◆ **The task**: Your task is to write out exactly the lines from the line containing "- **来源**: ArXiv" through the end of the records, inclusive at both ends.

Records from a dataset

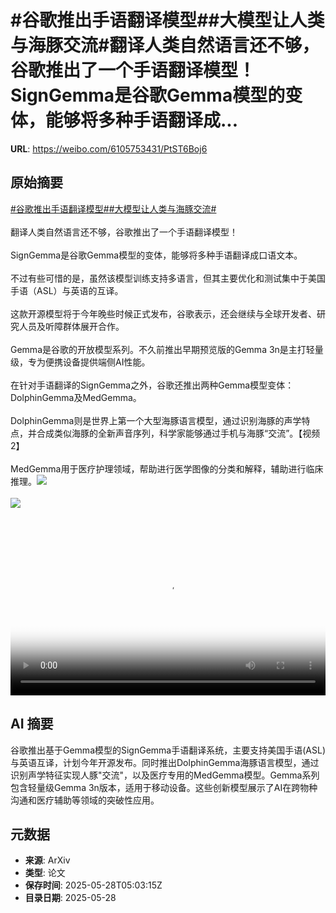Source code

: # #谷歌推出手语翻译模型##大模型让人类与海豚交流#翻译人类自然语言还不够，谷歌推出了一个手语翻译模型！SignGemma是谷歌Gemma模型的变体，能够将多种手语翻译成...

**URL**: https://weibo.com/6105753431/PtST6Boj6

## 原始摘要

<a href="https://m.weibo.cn/search?containerid=231522type%3D1%26t%3D10%26q%3D%23%E8%B0%B7%E6%AD%8C%E6%8E%A8%E5%87%BA%E6%89%8B%E8%AF%AD%E7%BF%BB%E8%AF%91%E6%A8%A1%E5%9E%8B%23&amp;extparam=%23%E8%B0%B7%E6%AD%8C%E6%8E%A8%E5%87%BA%E6%89%8B%E8%AF%AD%E7%BF%BB%E8%AF%91%E6%A8%A1%E5%9E%8B%23" data-hide=""><span class="surl-text">#谷歌推出手语翻译模型#</span></a><a href="https://m.weibo.cn/search?containerid=231522type%3D1%26t%3D10%26q%3D%23%E5%A4%A7%E6%A8%A1%E5%9E%8B%E8%AE%A9%E4%BA%BA%E7%B1%BB%E4%B8%8E%E6%B5%B7%E8%B1%9A%E4%BA%A4%E6%B5%81%23&amp;extparam=%23%E5%A4%A7%E6%A8%A1%E5%9E%8B%E8%AE%A9%E4%BA%BA%E7%B1%BB%E4%B8%8E%E6%B5%B7%E8%B1%9A%E4%BA%A4%E6%B5%81%23" data-hide=""><span class="surl-text">#大模型让人类与海豚交流#</span></a><br><br>翻译人类自然语言还不够，谷歌推出了一个手语翻译模型！<br><br>SignGemma是谷歌Gemma模型的变体，能够将多种手语翻译成口语文本。<br><br>不过有些可惜的是，虽然该模型训练支持多语言，但其主要优化和测试集中于美国手语（ASL）与英语的互译。<br><br>这款开源模型将于今年晚些时候正式发布，谷歌表示，还会继续与全球开发者、研究人员及听障群体展开合作。<br><br>Gemma是谷歌的开放模型系列。不久前推出早期预览版的Gemma 3n是主打轻量级，专为便携设备提供端侧AI性能。<br><br>在针对手语翻译的SignGemma之外，谷歌还推出两种Gemma模型变体：DolphinGemma及MedGemma。<br><br>DolphinGemma则是世界上第一个大型海豚语言模型，通过识别海豚的声学特点，并合成类似海豚的全新声音序列，科学家能够通过手机与海豚“交流”。【视频2】<br><br>MedGemma用于医疗护理领域，帮助进行医学图像的分类和解释，辅助进行临床推理。<img style="" src="https://tvax1.sinaimg.cn/large/006Fd7o3ly1i1v02xh5u7j30k00k0t9h.jpg" referrerpolicy="no-referrer"><br><br><img style="" src="https://tvax1.sinaimg.cn/large/006Fd7o3ly1i1v02z62n7j30k00zk0st.jpg" referrerpolicy="no-referrer"><br><br><br clear="both"><div style="clear: both"></div><video controls="controls" poster="https://tvax4.sinaimg.cn/orj480/006Fd7o3ly1i1v02xkbm7j30k00k0t9h.jpg" style="width: 100%"><source src="https://f.video.weibocdn.com/o0/I1n3sj3vlx08oANyCFYY010412005sfz0E010.mp4?label=mp4_720p&amp;template=720x720.24.0&amp;ori=0&amp;ps=1CwnkDw1GXwCQx&amp;Expires=1748412141&amp;ssig=YHaYfbK8%2FK&amp;KID=unistore,video"><source src="https://f.video.weibocdn.com/o0/Zt6CpaRxlx08oANyArXi010412003cJb0E010.mp4?label=mp4_hd&amp;template=540x540.24.0&amp;ori=0&amp;ps=1CwnkDw1GXwCQx&amp;Expires=1748412141&amp;ssig=gwd%2BWw%2FJ4c&amp;KID=unistore,video"><source src="https://f.video.weibocdn.com/o0/6gHc6Piulx08oANyiZVK010412001JKZ0E010.mp4?label=mp4_ld&amp;template=360x360.24.0&amp;ori=0&amp;ps=1CwnkDw1GXwCQx&amp;Expires=1748412141&amp;ssig=T3RiajrjIx&amp;KID=unistore,video"><p>视频无法显示，请前往<a href="https://video.weibo.com/show?fid=1034%3A5171224570167371" target="_blank" rel="noopener noreferrer">微博视频</a>观看。</p></video>

## AI 摘要

谷歌推出基于Gemma模型的SignGemma手语翻译系统，主要支持美国手语(ASL)与英语互译，计划今年开源发布。同时推出DolphinGemma海豚语言模型，通过识别声学特征实现人豚"交流"，以及医疗专用的MedGemma模型。Gemma系列包含轻量级Gemma 3n版本，适用于移动设备。这些创新模型展示了AI在跨物种沟通和医疗辅助等领域的突破性应用。

## 元数据

- **来源**: ArXiv
- **类型**: 论文
- **保存时间**: 2025-05-28T05:03:15Z
- **目录日期**: 2025-05-28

◆ **Output of the exercise**:
- **来源**: ArXiv
- **类型**: 论文
- **保存时间**: 2025-05-28T05:03:15Z
- **目录日期**: 2025-05-28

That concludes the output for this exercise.